Bob: Meandering divergence from the matter-at-hand contributes to interesting conversation. However, due to the interelatedness of most things, it often returns to course. You have nailed one problem, i.e.,hyper-concern for resolution. Many modern system configurations are simply too microscopically detailed in their rendering. E.g., occasionally during concert performances there are instances of harshness, shrillness, glare etc. which are absorbed into the mass of the audience and hall during a performance, yet are picked up in excruciating detail by very sensitive microphones during the digital recording process. Additionally, even fairly recent digital recordings sometimes sound overloaded. And older analog recordings done with mildly distortive tube electronics... (you can hear it on many of the early Mercury recordings..it wasn't nearly as noticeable when we listened to those pressings in the '60s).

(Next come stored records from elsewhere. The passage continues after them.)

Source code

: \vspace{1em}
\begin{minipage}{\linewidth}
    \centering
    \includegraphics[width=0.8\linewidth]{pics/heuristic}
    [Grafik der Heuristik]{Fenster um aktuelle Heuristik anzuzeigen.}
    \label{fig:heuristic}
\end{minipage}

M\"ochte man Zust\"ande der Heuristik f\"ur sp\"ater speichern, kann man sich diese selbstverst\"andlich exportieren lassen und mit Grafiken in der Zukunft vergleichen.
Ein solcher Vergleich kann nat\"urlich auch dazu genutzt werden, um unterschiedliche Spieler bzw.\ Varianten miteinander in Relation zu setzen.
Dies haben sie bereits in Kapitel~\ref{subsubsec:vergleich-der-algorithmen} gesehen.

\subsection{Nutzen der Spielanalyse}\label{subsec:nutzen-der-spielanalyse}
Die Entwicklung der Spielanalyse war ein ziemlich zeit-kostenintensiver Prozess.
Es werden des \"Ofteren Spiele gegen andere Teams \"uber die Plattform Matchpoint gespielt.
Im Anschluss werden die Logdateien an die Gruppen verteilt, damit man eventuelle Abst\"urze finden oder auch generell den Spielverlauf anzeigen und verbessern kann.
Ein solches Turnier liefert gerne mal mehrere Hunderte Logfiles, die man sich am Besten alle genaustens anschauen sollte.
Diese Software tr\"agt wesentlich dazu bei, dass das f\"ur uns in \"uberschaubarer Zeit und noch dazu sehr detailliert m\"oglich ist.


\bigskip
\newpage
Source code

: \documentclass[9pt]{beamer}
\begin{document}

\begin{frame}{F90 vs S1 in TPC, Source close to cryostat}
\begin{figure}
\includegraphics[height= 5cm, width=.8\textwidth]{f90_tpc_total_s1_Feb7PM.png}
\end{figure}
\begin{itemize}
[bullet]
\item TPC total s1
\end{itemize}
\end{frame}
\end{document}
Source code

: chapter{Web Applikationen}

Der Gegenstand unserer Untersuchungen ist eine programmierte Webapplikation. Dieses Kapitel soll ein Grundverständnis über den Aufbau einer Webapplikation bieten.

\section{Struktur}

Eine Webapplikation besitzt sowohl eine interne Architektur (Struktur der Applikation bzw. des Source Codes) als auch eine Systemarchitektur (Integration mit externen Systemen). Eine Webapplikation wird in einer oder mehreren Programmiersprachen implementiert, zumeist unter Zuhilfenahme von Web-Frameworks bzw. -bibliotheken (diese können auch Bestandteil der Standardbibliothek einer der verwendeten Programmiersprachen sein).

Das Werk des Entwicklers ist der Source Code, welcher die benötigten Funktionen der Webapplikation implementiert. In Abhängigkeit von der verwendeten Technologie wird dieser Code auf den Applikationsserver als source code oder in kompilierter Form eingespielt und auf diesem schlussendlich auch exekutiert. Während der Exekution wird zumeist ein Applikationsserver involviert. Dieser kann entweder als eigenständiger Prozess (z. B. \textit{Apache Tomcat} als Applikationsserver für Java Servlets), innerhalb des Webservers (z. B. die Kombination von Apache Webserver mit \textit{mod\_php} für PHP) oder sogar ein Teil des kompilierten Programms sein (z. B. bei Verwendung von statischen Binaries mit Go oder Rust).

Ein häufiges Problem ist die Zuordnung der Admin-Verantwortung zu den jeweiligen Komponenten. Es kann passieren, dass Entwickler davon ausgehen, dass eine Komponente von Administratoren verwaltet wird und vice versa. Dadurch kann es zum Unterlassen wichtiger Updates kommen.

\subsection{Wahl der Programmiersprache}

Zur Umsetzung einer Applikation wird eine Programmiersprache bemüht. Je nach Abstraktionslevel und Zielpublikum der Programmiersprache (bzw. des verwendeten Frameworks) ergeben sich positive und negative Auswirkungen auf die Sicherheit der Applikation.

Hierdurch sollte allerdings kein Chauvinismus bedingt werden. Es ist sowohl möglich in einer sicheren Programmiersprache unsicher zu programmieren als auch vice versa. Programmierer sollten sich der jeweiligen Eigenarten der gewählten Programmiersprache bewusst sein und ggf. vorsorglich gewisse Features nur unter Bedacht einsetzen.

All of the previous can be very unattractive when played back on a system which is too revealing.(Have you ever noticed how unappealing the hollywood beauty can be when you're in the first row and her pores are 2"wide and nostrils a foot?) Of course, there have always been plainly bad recordings. For some, the ameliorating effects of tube electronics serve to smooth out many of these distractions. And it's amazing how effective the discreet application of the heretical tone control can be in making a bad recording listenable. Pax
Bob: It's interesting how respectable tone controls became when they appeared on a six grand Cello pre-amp which didn't even provide for switching them out of the loop. There are many good pre-amps from the past which incorporate tone controls which can be switched out. Since I often listen to older analog recordings, I find the careful application of some tonal modification beneficial at times. This also applies to certain sonically unattractive digital recordings. MacIntosh pre-amps from about c32 have included a 5 band equalizer (not narrow band grafic) from which the Cello pre-amp concept could easily have been derived. These pre-amps are readily available on the used market and are very durable. My approach to the utilization of such a pre-amp is as follows; Since I prefer no preamp, most of my digital listening is with source directly into amp. When I want the benefits of a pre-amp and/or tone controls I shunt the source through a simple switching box to the pre-amp. The pre-amp also of course, provides a means of listening to lps and analog tape. The second option is not exactly purist. But, I don't buy the purported superiority of that approach in every instance and it has worked very well for me. Adendum: Musical Fidelity has made a nice little add-on tone control box in the past. Perhaps it is still available.